Extracted data entries

>>>

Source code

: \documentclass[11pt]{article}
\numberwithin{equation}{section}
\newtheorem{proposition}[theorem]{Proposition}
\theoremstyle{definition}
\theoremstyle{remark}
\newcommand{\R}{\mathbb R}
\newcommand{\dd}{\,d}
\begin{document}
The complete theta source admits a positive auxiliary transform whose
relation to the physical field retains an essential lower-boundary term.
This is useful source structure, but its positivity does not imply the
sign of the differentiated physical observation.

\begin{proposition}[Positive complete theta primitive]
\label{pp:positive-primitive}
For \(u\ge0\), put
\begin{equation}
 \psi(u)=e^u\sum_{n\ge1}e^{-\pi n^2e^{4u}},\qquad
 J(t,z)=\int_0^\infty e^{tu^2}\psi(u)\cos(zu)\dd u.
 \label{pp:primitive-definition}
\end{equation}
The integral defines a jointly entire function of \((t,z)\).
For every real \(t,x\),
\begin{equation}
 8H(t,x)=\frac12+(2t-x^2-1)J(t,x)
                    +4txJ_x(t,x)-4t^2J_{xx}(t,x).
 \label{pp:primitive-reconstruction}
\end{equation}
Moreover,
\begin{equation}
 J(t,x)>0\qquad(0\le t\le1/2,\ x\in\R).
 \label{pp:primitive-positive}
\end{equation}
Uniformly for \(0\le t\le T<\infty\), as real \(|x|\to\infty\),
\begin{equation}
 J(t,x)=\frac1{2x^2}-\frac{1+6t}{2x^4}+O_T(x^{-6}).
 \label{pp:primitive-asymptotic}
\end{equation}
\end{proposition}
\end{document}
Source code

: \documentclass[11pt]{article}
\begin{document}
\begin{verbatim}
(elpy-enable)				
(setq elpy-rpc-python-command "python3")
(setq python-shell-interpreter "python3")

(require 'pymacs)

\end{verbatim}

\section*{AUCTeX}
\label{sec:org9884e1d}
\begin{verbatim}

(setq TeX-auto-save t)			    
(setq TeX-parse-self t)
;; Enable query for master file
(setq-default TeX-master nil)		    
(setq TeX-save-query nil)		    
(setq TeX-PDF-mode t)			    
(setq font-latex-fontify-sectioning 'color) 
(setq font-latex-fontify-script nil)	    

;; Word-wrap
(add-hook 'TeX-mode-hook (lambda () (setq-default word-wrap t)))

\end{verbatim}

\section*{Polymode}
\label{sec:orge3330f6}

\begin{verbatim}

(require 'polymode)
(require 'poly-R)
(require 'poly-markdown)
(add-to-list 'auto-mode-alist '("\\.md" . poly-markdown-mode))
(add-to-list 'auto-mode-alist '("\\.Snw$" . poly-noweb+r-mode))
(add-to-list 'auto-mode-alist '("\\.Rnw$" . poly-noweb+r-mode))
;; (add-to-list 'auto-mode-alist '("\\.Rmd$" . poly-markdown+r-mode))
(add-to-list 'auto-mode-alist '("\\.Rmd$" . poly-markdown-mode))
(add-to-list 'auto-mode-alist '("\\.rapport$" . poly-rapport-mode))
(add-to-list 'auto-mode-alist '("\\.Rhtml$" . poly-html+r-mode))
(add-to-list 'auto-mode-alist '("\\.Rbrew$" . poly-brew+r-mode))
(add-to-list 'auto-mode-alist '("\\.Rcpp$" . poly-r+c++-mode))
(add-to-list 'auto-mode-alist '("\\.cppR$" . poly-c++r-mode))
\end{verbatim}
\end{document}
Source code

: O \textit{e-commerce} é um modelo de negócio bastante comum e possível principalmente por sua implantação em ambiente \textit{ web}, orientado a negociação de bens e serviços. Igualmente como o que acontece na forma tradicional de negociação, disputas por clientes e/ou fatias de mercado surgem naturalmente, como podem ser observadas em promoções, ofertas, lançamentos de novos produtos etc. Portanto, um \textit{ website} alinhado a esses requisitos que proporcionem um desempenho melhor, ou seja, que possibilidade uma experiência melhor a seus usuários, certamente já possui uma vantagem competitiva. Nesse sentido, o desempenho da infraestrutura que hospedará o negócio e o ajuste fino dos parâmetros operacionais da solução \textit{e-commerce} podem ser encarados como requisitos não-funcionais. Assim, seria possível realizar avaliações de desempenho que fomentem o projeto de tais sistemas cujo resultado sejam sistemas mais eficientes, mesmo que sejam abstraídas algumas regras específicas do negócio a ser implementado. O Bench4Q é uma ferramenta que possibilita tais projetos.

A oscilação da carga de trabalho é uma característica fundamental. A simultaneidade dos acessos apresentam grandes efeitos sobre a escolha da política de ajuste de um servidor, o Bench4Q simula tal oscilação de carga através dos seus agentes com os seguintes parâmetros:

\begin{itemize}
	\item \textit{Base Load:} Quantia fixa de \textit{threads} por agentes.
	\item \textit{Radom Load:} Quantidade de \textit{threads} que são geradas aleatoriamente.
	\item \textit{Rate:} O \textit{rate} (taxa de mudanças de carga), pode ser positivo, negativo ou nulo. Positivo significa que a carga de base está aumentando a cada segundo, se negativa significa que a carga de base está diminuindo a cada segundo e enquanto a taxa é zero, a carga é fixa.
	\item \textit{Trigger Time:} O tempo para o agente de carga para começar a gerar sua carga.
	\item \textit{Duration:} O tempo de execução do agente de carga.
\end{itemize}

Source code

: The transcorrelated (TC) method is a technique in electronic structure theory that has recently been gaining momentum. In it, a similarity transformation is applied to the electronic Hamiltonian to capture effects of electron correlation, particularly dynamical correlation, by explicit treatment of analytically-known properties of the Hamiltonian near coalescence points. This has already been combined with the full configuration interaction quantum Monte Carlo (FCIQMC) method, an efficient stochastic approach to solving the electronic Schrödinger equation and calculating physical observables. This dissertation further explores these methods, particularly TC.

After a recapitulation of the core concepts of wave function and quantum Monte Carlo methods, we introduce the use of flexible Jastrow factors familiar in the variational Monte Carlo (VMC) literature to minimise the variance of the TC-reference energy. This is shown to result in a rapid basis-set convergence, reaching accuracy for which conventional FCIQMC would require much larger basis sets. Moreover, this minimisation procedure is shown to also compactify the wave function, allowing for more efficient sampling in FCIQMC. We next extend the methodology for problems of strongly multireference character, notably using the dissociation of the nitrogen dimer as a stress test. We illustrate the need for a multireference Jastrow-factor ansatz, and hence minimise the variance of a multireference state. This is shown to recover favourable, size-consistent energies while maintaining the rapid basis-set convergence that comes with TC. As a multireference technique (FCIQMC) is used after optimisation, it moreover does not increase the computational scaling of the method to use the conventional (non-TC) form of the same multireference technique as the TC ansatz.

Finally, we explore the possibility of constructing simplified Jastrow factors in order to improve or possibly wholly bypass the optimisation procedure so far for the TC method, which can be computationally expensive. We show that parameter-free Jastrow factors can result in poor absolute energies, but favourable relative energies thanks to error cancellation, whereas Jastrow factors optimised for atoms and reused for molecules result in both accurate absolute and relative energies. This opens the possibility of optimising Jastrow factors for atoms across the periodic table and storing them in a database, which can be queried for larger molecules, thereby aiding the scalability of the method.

<<<

TASK ITEM: Transcribe the data above completely and exactly.

RESULT OF THE TASK:
Source code

: \documentclass[11pt]{article}
\numberwithin{equation}{section}
\newtheorem{proposition}[theorem]{Proposition}
\theoremstyle{definition}
\theoremstyle{remark}
\newcommand{\R}{\mathbb R}
\newcommand{\dd}{\,d}
\begin{document}
The complete theta source admits a positive auxiliary transform whose
relation to the physical field retains an essential lower-boundary term.
This is useful source structure, but its positivity does not imply the
sign of the differentiated physical observation.

\begin{proposition}[Positive complete theta primitive]
\label{pp:positive-primitive}
For \(u\ge0\), put
\begin{equation}
 \psi(u)=e^u\sum_{n\ge1}e^{-\pi n^2e^{4u}},\qquad
 J(t,z)=\int_0^\infty e^{tu^2}\psi(u)\cos(zu)\dd u.
 \label{pp:primitive-definition}
\end{equation}
The integral defines a jointly entire function of \((t,z)\).
For every real \(t,x\),
\begin{equation}
 8H(t,x)=\frac12+(2t-x^2-1)J(t,x)
                    +4txJ_x(t,x)-4t^2J_{xx}(t,x).
 \label{pp:primitive-reconstruction}
\end{equation}
Moreover,
\begin{equation}
 J(t,x)>0\qquad(0\le t\le1/2,\ x\in\R).
 \label{pp:primitive-positive}
\end{equation}
Uniformly for \(0\le t\le T<\infty\), as real \(|x|\to\infty\),
\begin{equation}
 J(t,x)=\frac1{2x^2}-\frac{1+6t}{2x^4}+O_T(x^{-6}).
 \label{pp:primitive-asymptotic}
\end{equation}
\end{proposition}
\end{document}
Source code

: \documentclass[11pt]{article}
\begin{document}
\begin{verbatim}
(elpy-enable)				
(setq elpy-rpc-python-command "python3")
(setq python-shell-interpreter "python3")

(require 'pymacs)

\end{verbatim}

\section*{AUCTeX}
\label{sec:org9884e1d}
\begin{verbatim}

(setq TeX-auto-save t)			    
(setq TeX-parse-self t)
;; Enable query for master file
(setq-default TeX-master nil)		    
(setq TeX-save-query nil)		    
(setq TeX-PDF-mode t)			    
(setq font-latex-fontify-sectioning 'color) 
(setq font-latex-fontify-script nil)	    

;; Word-wrap
(add-hook 'TeX-mode-hook (lambda () (setq-default word-wrap t)))

\end{verbatim}

\section*{Polymode}
\label{sec:orge3330f6}

\begin{verbatim}

(require 'polymode)
(require 'poly-R)
(require 'poly-markdown)
(add-to-list 'auto-mode-alist '("\\.md" . poly-markdown-mode))
(add-to-list 'auto-mode-alist '("\\.Snw$" . poly-noweb+r-mode))
(add-to-list 'auto-mode-alist '("\\.Rnw$" . poly-noweb+r-mode))
;; (add-to-list 'auto-mode-alist '("\\.Rmd$" . poly-markdown+r-mode))
(add-to-list 'auto-mode-alist '("\\.Rmd$" . poly-markdown-mode))
(add-to-list 'auto-mode-alist '("\\.rapport$" . poly-rapport-mode))
(add-to-list 'auto-mode-alist '("\\.Rhtml$" . poly-html+r-mode))
(add-to-list 'auto-mode-alist '("\\.Rbrew$" . poly-brew+r-mode))
(add-to-list 'auto-mode-alist '("\\.Rcpp$" . poly-r+c++-mode))
(add-to-list 'auto-mode-alist '("\\.cppR$" . poly-c++r-mode))
\end{verbatim}
\end{document}
Source code

: O \textit{e-commerce} é um modelo de negócio bastante comum e possível principalmente por sua implantação em ambiente \textit{ web}, orientado a negociação de bens e serviços. Igualmente como o que acontece na forma tradicional de negociação, disputas por clientes e/ou fatias de mercado surgem naturalmente, como podem ser observadas em promoções, ofertas, lançamentos de novos produtos etc. Portanto, um \textit{ website} alinhado a esses requisitos que proporcionem um desempenho melhor, ou seja, que possibilidade uma experiência melhor a seus usuários, certamente já possui uma vantagem competitiva. Nesse sentido, o desempenho da infraestrutura que hospedará o negócio e o ajuste fino dos parâmetros operacionais da solução \textit{e-commerce} podem ser encarados como requisitos não-funcionais. Assim, seria possível realizar avaliações de desempenho que fomentem o projeto de tais sistemas cujo resultado sejam sistemas mais eficientes, mesmo que sejam abstraídas algumas regras específicas do negócio a ser implementado. O Bench4Q é uma ferramenta que possibilita tais projetos.

A oscilação da carga de trabalho é uma característica fundamental. A simultaneidade dos acessos apresentam grandes efeitos sobre a escolha da política de ajuste de um servidor, o Bench4Q simula tal oscilação de carga através dos seus agentes com os seguintes parâmetros:

\begin{itemize}
	\item \textit{Base Load:} Quantia fixa de \textit{threads} por agentes.
	\item \textit{Radom Load:} Quantidade de \textit{threads} que são geradas aleatoriamente.
	\item \textit{Rate:} O \textit{rate} (taxa de mudanças de carga), pode ser positivo, negativo ou nulo. Positivo significa que a carga de base está aumentando a cada segundo, se negativa significa que a carga de base está diminuindo a cada segundo e enquanto a taxa é zero, a carga é fixa.
	\item \textit{Trigger Time:} O tempo para o agente de carga para começar a gerar sua carga.
	\item \textit{Duration:} O tempo de execução do agente de carga.
\end{itemize}

Source code

: The transcorrelated (TC) method is a technique in electronic structure theory that has recently been gaining momentum. In it, a similarity transformation is applied to the electronic Hamiltonian to capture effects of electron correlation, particularly dynamical correlation, by explicit treatment of analytically-known properties of the Hamiltonian near coalescence points. This has already been combined with the full configuration interaction quantum Monte Carlo (FCIQMC) method, an efficient stochastic approach to solving the electronic Schrödinger equation and calculating physical observables. This dissertation further explores these methods, particularly TC.

After a recapitulation of the core concepts of wave function and quantum Monte Carlo methods, we introduce the use of flexible Jastrow factors familiar in the variational Monte Carlo (VMC) literature to minimise the variance of the TC-reference energy. This is shown to result in a rapid basis-set convergence, reaching accuracy for which conventional FCIQMC would require much larger basis sets. Moreover, this minimisation procedure is shown to also compactify the wave function, allowing for more efficient sampling in FCIQMC. We next extend the methodology for problems of strongly multireference character, notably using the dissociation of the nitrogen dimer as a stress test. We illustrate the need for a multireference Jastrow-factor ansatz, and hence minimise the variance of a multireference state. This is shown to recover favourable, size-consistent energies while maintaining the rapid basis-set convergence that comes with TC. As a multireference technique (FCIQMC) is used after optimisation, it moreover does not increase the computational scaling of the method to use the conventional (non-TC) form of the same multireference technique as the TC ansatz.

Finally, we explore the possibility of constructing simplified Jastrow factors in order to improve or possibly wholly bypass the optimisation procedure so far for the TC method, which can be computationally expensive. We show that parameter-free Jastrow factors can result in poor absolute energies, but favourable relative energies thanks to error cancellation, whereas Jastrow factors optimised for atoms and reused for molecules result in both accurate absolute and relative energies. This opens the possibility of optimising Jastrow factors for atoms across the periodic table and storing them in a database, which can be queried for larger molecules, thereby aiding the scalability of the method.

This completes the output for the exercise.